### [Your instructions]
Only the lines from the start of the data through the one containing "### IGP(Interior Gateway Protocol)" belong in your answer; return them exactly.

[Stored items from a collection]
_____

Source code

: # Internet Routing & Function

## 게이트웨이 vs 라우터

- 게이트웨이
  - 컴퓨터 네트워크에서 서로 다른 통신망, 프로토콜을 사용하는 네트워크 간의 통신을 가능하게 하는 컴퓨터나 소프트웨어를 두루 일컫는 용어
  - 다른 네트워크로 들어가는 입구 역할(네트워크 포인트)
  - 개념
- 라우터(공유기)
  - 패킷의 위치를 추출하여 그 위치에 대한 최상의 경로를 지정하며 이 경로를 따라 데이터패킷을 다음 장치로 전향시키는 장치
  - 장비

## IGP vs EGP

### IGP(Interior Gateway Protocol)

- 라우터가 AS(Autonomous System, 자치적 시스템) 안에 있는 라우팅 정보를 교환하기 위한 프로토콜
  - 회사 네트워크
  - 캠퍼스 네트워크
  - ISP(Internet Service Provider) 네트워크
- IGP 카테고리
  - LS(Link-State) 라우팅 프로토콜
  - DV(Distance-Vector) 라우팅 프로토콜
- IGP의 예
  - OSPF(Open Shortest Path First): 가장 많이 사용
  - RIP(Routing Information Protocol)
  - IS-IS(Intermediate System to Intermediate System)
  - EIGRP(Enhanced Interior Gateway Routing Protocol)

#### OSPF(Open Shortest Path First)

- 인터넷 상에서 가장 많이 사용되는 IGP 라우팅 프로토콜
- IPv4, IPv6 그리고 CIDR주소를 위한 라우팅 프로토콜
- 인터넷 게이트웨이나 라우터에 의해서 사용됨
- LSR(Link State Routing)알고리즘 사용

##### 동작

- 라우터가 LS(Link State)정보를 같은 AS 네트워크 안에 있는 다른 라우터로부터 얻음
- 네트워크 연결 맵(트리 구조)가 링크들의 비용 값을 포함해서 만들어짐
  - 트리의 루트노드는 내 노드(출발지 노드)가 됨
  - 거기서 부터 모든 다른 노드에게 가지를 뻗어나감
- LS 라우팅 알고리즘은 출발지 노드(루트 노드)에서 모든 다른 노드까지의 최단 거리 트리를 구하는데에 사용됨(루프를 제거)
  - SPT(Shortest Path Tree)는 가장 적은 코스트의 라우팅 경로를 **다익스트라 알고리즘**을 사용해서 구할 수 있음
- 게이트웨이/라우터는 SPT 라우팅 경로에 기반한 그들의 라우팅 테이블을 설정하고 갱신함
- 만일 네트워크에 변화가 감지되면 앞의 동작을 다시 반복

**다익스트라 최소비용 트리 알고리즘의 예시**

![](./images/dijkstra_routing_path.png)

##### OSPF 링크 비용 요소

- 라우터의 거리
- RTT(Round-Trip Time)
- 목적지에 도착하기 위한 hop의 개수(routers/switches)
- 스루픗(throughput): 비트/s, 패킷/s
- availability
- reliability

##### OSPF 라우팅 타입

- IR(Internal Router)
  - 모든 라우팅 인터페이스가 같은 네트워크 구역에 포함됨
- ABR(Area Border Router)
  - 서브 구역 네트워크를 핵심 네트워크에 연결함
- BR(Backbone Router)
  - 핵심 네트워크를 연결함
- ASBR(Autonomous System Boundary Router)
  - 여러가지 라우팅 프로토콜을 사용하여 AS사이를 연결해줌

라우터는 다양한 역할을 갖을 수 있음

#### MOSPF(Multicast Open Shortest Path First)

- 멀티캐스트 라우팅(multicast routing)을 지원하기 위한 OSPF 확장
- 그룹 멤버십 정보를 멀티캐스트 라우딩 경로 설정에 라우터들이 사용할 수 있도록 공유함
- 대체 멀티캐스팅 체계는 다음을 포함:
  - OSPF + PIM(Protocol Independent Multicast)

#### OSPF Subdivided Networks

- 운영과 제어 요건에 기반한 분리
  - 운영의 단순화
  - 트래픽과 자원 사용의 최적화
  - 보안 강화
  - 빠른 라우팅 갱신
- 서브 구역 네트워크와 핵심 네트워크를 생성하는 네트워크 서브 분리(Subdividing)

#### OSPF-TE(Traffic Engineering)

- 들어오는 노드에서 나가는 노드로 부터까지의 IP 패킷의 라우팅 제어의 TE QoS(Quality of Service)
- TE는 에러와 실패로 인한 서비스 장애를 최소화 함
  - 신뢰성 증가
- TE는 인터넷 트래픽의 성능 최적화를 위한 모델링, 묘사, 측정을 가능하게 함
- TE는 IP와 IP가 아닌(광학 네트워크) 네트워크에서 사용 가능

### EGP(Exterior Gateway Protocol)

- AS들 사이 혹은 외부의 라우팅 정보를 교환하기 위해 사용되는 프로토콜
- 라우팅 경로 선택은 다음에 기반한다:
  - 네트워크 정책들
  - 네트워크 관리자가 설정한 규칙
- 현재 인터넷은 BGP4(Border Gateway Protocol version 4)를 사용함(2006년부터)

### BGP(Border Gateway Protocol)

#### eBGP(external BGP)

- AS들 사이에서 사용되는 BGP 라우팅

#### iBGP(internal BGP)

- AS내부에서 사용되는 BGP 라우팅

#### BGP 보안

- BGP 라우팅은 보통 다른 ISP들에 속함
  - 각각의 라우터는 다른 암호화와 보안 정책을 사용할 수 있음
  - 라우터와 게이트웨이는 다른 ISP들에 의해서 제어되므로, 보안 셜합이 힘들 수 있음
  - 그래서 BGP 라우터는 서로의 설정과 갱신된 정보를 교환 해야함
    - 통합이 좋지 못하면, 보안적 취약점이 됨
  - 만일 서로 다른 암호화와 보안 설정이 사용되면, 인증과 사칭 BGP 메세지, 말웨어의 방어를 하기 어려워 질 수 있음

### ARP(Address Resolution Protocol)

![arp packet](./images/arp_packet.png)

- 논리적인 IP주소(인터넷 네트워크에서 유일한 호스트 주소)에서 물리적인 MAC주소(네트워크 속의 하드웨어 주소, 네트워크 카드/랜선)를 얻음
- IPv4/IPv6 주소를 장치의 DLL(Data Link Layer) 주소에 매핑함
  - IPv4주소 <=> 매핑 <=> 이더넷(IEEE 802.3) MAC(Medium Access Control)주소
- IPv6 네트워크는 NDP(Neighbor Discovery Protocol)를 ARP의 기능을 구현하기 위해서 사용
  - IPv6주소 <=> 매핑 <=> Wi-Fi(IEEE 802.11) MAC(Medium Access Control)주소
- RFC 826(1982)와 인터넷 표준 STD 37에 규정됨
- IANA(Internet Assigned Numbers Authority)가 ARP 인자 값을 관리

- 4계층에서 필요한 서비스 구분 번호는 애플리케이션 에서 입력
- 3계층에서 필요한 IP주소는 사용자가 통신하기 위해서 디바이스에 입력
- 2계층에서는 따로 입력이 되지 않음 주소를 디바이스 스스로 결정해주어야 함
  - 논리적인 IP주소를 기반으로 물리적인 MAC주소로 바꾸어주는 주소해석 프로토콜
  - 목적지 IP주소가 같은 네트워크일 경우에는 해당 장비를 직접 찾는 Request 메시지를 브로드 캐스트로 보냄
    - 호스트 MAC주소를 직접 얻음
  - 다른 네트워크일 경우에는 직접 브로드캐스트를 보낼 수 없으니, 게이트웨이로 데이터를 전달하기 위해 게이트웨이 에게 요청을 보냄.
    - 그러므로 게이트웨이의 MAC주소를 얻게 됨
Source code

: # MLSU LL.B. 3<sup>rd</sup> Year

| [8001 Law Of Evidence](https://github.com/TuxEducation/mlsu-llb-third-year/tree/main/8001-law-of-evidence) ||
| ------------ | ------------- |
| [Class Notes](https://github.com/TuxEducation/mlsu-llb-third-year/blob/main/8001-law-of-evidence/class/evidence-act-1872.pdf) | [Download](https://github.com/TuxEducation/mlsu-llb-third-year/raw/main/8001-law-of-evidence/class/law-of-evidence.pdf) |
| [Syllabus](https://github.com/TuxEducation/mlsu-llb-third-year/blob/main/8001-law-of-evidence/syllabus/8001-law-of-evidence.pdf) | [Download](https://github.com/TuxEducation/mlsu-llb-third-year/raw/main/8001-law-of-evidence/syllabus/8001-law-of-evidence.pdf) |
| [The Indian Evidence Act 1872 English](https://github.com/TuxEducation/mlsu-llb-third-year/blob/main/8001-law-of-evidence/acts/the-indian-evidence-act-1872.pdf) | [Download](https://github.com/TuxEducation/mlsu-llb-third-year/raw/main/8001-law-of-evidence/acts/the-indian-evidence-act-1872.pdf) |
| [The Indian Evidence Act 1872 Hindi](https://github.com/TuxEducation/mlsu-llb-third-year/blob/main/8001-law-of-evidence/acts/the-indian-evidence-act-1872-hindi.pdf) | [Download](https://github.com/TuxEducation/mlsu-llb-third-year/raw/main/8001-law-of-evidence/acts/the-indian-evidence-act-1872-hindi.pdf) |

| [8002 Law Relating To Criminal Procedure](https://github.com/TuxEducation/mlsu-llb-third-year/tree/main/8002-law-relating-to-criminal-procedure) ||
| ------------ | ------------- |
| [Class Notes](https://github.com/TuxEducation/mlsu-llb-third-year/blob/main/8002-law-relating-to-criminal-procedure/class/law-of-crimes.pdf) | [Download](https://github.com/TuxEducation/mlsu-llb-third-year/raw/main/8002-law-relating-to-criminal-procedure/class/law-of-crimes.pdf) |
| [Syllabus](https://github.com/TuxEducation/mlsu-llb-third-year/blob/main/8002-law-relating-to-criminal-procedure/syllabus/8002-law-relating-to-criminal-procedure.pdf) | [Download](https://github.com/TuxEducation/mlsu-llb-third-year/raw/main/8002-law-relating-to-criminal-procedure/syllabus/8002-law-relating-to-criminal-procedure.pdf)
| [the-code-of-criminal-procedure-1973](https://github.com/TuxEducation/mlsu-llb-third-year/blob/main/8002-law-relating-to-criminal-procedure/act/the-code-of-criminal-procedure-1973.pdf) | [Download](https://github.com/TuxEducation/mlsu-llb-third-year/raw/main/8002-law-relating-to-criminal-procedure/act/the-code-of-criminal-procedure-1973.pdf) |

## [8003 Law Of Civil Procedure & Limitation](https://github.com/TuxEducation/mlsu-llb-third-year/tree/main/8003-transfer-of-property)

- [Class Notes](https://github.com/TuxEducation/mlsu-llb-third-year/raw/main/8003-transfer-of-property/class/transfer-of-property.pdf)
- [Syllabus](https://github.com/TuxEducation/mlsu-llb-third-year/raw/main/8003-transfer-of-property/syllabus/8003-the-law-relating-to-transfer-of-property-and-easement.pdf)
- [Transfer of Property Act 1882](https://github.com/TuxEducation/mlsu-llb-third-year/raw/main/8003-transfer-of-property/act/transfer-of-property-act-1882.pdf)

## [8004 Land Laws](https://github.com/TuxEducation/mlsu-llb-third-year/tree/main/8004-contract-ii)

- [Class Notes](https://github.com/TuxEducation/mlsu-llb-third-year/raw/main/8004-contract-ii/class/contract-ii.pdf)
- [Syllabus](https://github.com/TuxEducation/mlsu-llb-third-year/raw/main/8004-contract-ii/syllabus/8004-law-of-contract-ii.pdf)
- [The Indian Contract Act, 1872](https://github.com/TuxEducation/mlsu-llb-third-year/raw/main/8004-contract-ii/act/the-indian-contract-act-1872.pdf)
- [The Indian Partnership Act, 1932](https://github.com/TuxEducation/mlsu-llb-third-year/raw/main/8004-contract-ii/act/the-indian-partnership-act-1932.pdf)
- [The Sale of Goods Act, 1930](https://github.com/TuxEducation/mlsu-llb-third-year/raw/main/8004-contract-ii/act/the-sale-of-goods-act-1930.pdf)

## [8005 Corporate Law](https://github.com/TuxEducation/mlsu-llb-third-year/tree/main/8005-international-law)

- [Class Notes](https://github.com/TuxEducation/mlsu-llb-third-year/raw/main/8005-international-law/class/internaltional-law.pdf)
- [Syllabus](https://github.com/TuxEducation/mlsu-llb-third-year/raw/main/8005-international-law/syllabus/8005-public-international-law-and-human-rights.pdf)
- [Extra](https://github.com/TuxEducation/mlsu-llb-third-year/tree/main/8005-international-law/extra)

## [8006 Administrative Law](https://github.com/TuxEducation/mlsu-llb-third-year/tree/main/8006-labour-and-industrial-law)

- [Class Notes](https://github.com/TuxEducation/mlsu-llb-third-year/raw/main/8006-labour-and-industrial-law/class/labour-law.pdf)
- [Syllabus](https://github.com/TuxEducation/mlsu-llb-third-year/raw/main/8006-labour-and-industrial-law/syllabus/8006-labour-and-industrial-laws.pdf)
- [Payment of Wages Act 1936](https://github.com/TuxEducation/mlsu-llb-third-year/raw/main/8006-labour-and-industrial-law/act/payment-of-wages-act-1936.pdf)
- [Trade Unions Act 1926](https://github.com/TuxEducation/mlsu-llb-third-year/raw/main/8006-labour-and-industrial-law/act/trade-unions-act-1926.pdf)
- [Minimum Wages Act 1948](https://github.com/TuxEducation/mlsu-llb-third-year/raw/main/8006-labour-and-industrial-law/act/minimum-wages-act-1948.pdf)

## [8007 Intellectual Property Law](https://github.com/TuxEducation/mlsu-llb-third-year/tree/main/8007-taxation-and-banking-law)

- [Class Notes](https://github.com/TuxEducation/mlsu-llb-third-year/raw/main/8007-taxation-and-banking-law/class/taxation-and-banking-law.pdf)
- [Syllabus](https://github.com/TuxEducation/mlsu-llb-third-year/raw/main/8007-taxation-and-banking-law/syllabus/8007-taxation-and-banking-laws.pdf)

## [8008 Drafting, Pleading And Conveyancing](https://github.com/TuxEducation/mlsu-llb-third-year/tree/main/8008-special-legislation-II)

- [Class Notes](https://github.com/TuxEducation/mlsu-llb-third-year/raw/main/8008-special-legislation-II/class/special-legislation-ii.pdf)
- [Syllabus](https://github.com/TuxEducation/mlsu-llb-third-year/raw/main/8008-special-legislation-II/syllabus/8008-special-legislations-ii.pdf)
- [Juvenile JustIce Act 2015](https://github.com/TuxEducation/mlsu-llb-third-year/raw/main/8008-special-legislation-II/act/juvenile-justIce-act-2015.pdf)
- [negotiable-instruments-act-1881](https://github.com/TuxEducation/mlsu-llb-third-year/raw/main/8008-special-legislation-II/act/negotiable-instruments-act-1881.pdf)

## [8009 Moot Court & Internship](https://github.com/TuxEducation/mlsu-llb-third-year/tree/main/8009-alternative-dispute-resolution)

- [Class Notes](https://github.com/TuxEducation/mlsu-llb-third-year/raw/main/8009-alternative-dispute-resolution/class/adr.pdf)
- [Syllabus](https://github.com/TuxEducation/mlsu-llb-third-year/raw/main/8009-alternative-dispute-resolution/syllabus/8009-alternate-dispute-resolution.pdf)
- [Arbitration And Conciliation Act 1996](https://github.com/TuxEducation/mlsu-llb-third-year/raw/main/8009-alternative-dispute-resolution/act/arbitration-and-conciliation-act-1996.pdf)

_____

### [Finished exercise]
Source code

: # Internet Routing & Function

## 게이트웨이 vs 라우터

- 게이트웨이
  - 컴퓨터 네트워크에서 서로 다른 통신망, 프로토콜을 사용하는 네트워크 간의 통신을 가능하게 하는 컴퓨터나 소프트웨어를 두루 일컫는 용어
  - 다른 네트워크로 들어가는 입구 역할(네트워크 포인트)
  - 개념
- 라우터(공유기)
  - 패킷의 위치를 추출하여 그 위치에 대한 최상의 경로를 지정하며 이 경로를 따라 데이터패킷을 다음 장치로 전향시키는 장치
  - 장비

## IGP vs EGP

### IGP(Interior Gateway Protocol)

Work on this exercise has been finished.